Title text: Don't we all.

Original caption: He's fairly upbeat about the situation!

Explanation

This was the fifth comic originally posted to LiveJournal, as well as being categorized as comic #1 on xkcd.com. The previous one was 2: Petit Trees (sketch), and the next one was 24: Godel, Escher, Kurt Halsey. It was among the first thirteen comics posted to LiveJournal within 12 minutes on September 30, 2005, on the first day of the xkcd LiveJournal account.

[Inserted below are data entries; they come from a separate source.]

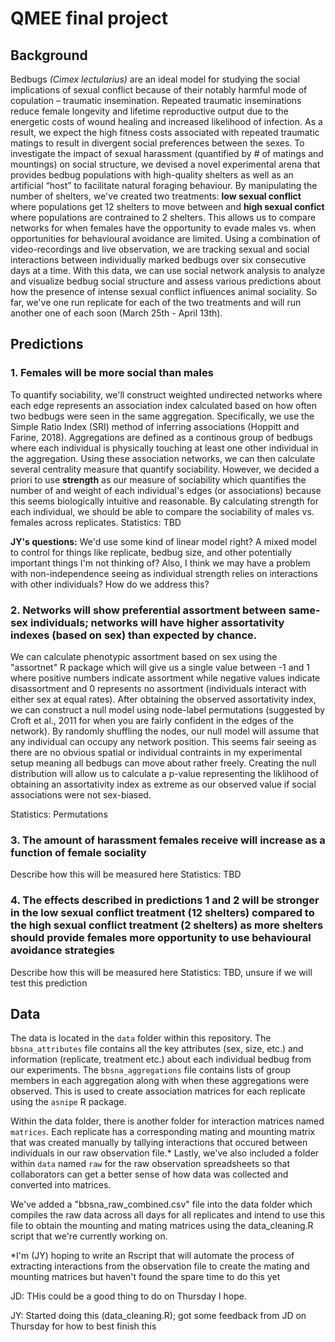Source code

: # QMEE final project

## Background
Bedbugs _(Cimex lectularius)_ are an ideal model for studying the social implications of sexual conflict because of their notably harmful mode of copulation – traumatic insemination. Repeated traumatic inseminations reduce female longevity and lifetime reproductive output due to the energetic costs of wound healing and increased likelihood of infection. As a result, we expect the high fitness costs associated with repeated traumatic matings to result in divergent social preferences between the sexes. To investigate the impact of sexual harassment (quantified by # of matings and mountings) on social structure, we devised a novel experimental arena that provides bedbug populations with high-quality shelters as well as an artificial “host” to facilitate natural foraging behaviour. By manipulating the number of shelters, we've created two treatments: **low sexual conflict** where populations get 12 shelters to move between and **high sexual confict** where populations are contrained to 2 shelters. This allows us to compare networks for when females have the opportunity to evade males vs. when opportunities for behavioural avoidance are limited. Using a combination of video-recordings and live observation, we are tracking sexual and social interactions between individually marked bedbugs over six consecutive  days at a time. With this data, we can use social network analysis to analyze and visualize bedbug social structure and assess various predictions about how the presence of intense sexual conflict influences animal sociality. So far, we've one run replicate for each of the two treatments and will run another one of each soon (March 25th - April 13th). 

## Predictions

### 1.	Females will be more social than males
To quantify sociability, we'll construct weighted undirected networks where each edge represents an association index calculated based on how often two bedbugs were seen in the same aggregation. Specifically, we use the Simple Ratio Index (SRI) method of inferring associations (Hoppitt and Farine, 2018). Aggregations are defined as a continous group of bedbugs where each individual is physically touching at least one other individual in the aggregation. Using these association networks, we can then calculate several centrality measure that quantify sociability. However, we decided a priori to use **strength** as our measure of sociability which quantifies the number of and weight of each individual's edges (or associations) because this seems biologically intuitive and reasonable. By calculating strength for each individual, we should be able to compare the sociability of males vs. females across replicates. 
Statistics: TBD

**JY's questions:** We'd use some kind of linear model right? A mixed model to control for things like replicate, bedbug size, and other potentially important things I'm not thinking of? Also, I think we may have a problem with non-independence seeing as individual strength relies on interactions with other individuals? How do we address this? 

### 2.	Networks will show preferential assortment between same-sex individuals; networks will have higher assortativity indexes (based on sex) than expected by chance. 
We can calculate phenotypic assortment based on sex using the "assortnet" R package which will give us a single value between -1 and 1 where positive numbers indicate assortment while negative values indicate disassortment and 0 represents no assortment (individuals interact with either sex at equal rates). After obtaining the observed assortativity index, we can construct a null model using node-label permutations (suggested by Croft et al., 2011 for when you are fairly confident in the edges of the network). By randomly shuffling the nodes, our null model will assume that any individual can occupy any network position. This seems fair seeing as there are no obvious spatial or individual contraints in my experimental setup meaning all bedbugs can move about rather freely. Creating the null distribution will allow us to calculate a p-value representing the liklihood of obtaining an assortativity index as extreme as our observed value if social associations were not sex-biased. 

Statistics: Permutations

### 3.	The amount of harassment females receive will increase as a function of female sociality 
Describe how this will be measured here
Statistics: TBD

### 4.  The effects described in predictions 1 and 2 will be stronger in the low sexual conflict treatment (12 shelters) compared to the high sexual conflict treatment (2 shelters) as more shelters should provide females more opportunity to use behavioural avoidance strategies
Describe how this will be measured here
Statistics: TBD, unsure if we will test this prediction

## Data

The data is located in the `data` folder within this repository. The `bbsna_attributes` file contains all the key attributes (sex, size, etc.) and information (replicate, treatment etc.) about each individual bedbug from our experiments. The `bbsna_aggregations` file contains lists of group members in each aggregation along with when these aggregations were observed. This is used to create association matrices for each replicate using the `asnipe` R package. 

Within the data folder, there is another folder for interaction matrices named `matrices`. Each replicate has a corresponding mating and mounting matrix that was created manually by tallying interactions that occured between individuals in our raw observation file.* Lastly, we've also included a folder within `data` named `raw` for the raw observation spreadsheets so that collaborators can get a better sense of how data was collected and converted into matrices.

We've added a "bbsna_raw_combined.csv" file into the data folder which compiles the raw data across all days for all replicates and intend to use this file to obtain the mounting and mating matrices using the data_cleaning.R script that we're currently working on. 

*I'm (JY) hoping to write an Rscript that will automate the process of extracting interactions from the observation file to create the mating and mounting matrices but haven't found the spare time to do this yet

JD: THis could be a good thing to do on Thursday I hope.

JY: Started doing this (data_cleaning.R); got some feedback from JD on Thursday for how to best finish this
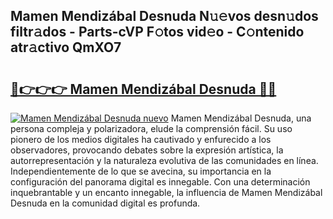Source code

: ## Mamen Mendizábal Desnuda N𝚞𝚎vos desn𝚞dos filtr𝚊dos - Parts-cVP F𝚘tos vid𝚎o - C𝚘ntenido atr𝚊ctivo QmXO7

# <h2><a href="http://mb0zgf.tromn.icu/?c=Mamen+Mendiz%c3%a1bal+Desnuda">🔗👉👉👉 Mamen Mendizábal Desnuda 🔗🔗</a></h2>

[![Mamen Mendizábal Desnuda nuevo](https://i.imgur.com/pEAQMta.gif)](http://mb0zgf.tromn.icu/?c=Mamen+Mendiz%c3%a1bal+Desnuda)
Mamen Mendizábal Desnuda, una persona compleja y polarizadora, elude la comprensión fácil. Su uso pionero de los medios digitales ha cautivado y enfurecido a los observadores, provocando debates sobre la expresión artística, la autorrepresentación y la naturaleza evolutiva de las comunidades en línea. Independientemente de lo que se avecina, su importancia en la configuración del panorama digital es innegable. Con una determinación inquebrantable y un encanto innegable, la influencia de Mamen Mendizábal Desnuda en la comunidad digital es profunda.
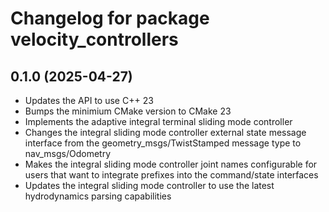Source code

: # Changelog for package velocity_controllers

## 0.1.0 (2025-04-27)

- Updates the API to use C++ 23
- Bumps the minimium CMake version to CMake 23
- Implements the adaptive integral terminal sliding mode controller
- Changes the integral sliding mode controller external state message interface
from the geometry_msgs/TwistStamped message type to nav_msgs/Odometry
- Makes the integral sliding mode controller joint names configurable for users
that want to integrate prefixes into the command/state interfaces
- Updates the integral sliding mode controller to use the latest hydrodynamics
parsing capabilities
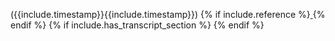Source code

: (<a title="Play this segment of the podcast" onClick="seek('{{include.timestamp}}')" class="seek">{{include.timestamp}}</a><noscript>{{include.timestamp}}</noscript>)
{% if include.reference %}<a href="{{include.reference}}{{include.slug}}">
    <i class="fa fa-link" title="Link to related content"></i>
</a>{% endif %}
{% if include.has_transcript_section %}
    <a href="{{include.slug}}-transcript">
        <i class="fa fa-file-text-o" title="Read this segment of the transcription"></i>
    </a>
{% endif %}
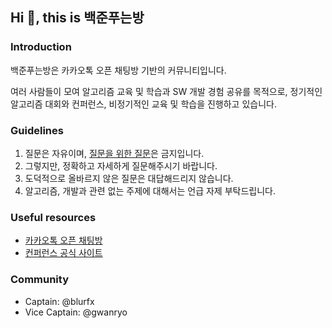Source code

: ## Hi 👋, this is 백준푸는방

### Introduction

백준푸는방은 카카오톡 오픈 채팅방 기반의 커뮤니티입니다.

여러 사람들이 모여 알고리즘 교육 및 학습과 SW 개발 경험 공유를 목적으로, 정기적인 알고리즘 대회와 컨퍼런스, 비정기적인 교육 및 학습을 진행하고 있습니다.

### Guidelines

1. 질문은 자유이며, [질문을 위한 질문](https://dontasktoask.com/ko/)은 금지입니다.
2. 그렇지만, 정확하고 자세하게 질문해주시기 바랍니다.
3. 도덕적으로 올바르지 않은 질문은 대답해드리지 않습니다.
4. 알고리즘, 개발과 관련 없는 주제에 대해서는 언급 자제 부탁드립니다.

### Useful resources

* [카카오톡 오픈 채팅방](https://open.kakao.com/o/gDzaohI)
* [컨퍼런스 공식 사이트](https://bbconf.kr)

### Community

* Captain: @blurfx
* Vice Captain: @gwanryo
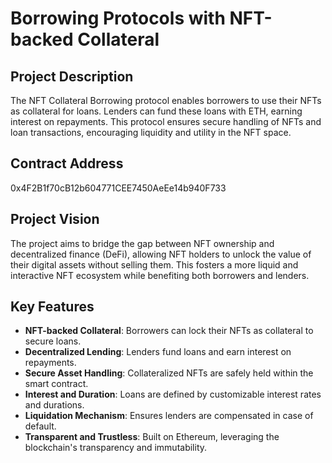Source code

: # Borrowing Protocols with NFT-backed Collateral

## Project Description
The NFT Collateral Borrowing protocol enables borrowers to use their NFTs as collateral for loans. Lenders can fund these loans with ETH, earning interest on repayments. This protocol ensures secure handling of NFTs and loan transactions, encouraging liquidity and utility in the NFT space.

## Contract Address
0x4F2B1f70cB12b604771CEE7450AeEe14b940F733

## Project Vision
The project aims to bridge the gap between NFT ownership and decentralized finance (DeFi), allowing NFT holders to unlock the value of their digital assets without selling them. This fosters a more liquid and interactive NFT ecosystem while benefiting both borrowers and lenders.

## Key Features
- **NFT-backed Collateral**: Borrowers can lock their NFTs as collateral to secure loans.
- **Decentralized Lending**: Lenders fund loans and earn interest on repayments.
- **Secure Asset Handling**: Collateralized NFTs are safely held within the smart contract.
- **Interest and Duration**: Loans are defined by customizable interest rates and durations.
- **Liquidation Mechanism**: Ensures lenders are compensated in case of default.
- **Transparent and Trustless**: Built on Ethereum, leveraging the blockchain's transparency and immutability.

This is the first comic in the The Boy and his Barrel series, which shows a young boy floating in a barrel in an ocean that doesn't have a visible end. It comments on the unlikely optimism and perhaps naïveté people sometimes display. The Barrel Boy is completely lost and seems hopelessly alone, without any plan or control of the situation. Yet rather than afraid or worried, he is instead quietly curious: "I wonder where I'll float next?" Although not necessarily the situation in this comic, this is a behavior people often exhibit when there is nothing they can do about a problematic situation for a long time; they may have given up hope or developed a cavalier attitude as a coping mechanism. The isolation of the boy may also represent the way in which we often feel lost through life, never knowing quite where we are, believing that there is no one to whom to turn. In 1110: Click and Drag there is a reference to this comic at 1 North, 48 East. Wired determined a more realistic description of the behaviour of a barrel in the water.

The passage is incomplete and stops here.